── DATASET EXCERPTS
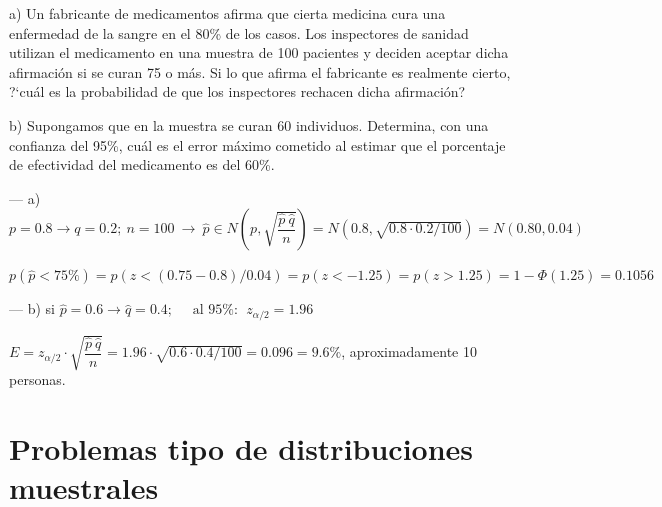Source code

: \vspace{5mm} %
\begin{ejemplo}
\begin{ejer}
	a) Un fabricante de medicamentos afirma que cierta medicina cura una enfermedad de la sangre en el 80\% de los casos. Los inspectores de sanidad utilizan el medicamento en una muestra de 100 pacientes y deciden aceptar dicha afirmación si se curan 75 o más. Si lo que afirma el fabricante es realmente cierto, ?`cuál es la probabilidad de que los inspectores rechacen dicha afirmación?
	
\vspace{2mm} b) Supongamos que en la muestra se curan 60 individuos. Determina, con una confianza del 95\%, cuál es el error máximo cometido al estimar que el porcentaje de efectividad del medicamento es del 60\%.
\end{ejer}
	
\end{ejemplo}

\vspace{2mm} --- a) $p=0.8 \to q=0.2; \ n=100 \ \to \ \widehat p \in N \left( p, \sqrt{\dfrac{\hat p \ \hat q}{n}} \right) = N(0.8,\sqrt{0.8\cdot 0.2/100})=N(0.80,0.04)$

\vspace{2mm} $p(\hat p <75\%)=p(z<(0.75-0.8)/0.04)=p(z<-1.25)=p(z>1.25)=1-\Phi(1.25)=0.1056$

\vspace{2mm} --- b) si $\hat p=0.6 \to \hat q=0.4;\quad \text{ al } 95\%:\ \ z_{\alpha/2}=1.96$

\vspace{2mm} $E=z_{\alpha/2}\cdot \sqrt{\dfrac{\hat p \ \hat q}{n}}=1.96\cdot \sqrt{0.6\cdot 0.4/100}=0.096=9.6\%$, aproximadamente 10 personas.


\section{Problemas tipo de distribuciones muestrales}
────
EXERCISE:
In the entries above, find each line with "cdot" and list it.

RESPONSE BOX:
\vspace{2mm} --- a) $p=0.8 \to q=0.2; \ n=100 \ \to \ \widehat p \in N \left( p, \sqrt{\dfrac{\hat p \ \hat q}{n}} \right) = N(0.8,\sqrt{0.8\cdot 0.2/100})=N(0.80,0.04)$
\vspace{2mm} $E=z_{\alpha/2}\cdot \sqrt{\dfrac{\hat p \ \hat q}{n}}=1.96\cdot \sqrt{0.6\cdot 0.4/100}=0.096=9.6\%$, aproximadamente 10 personas.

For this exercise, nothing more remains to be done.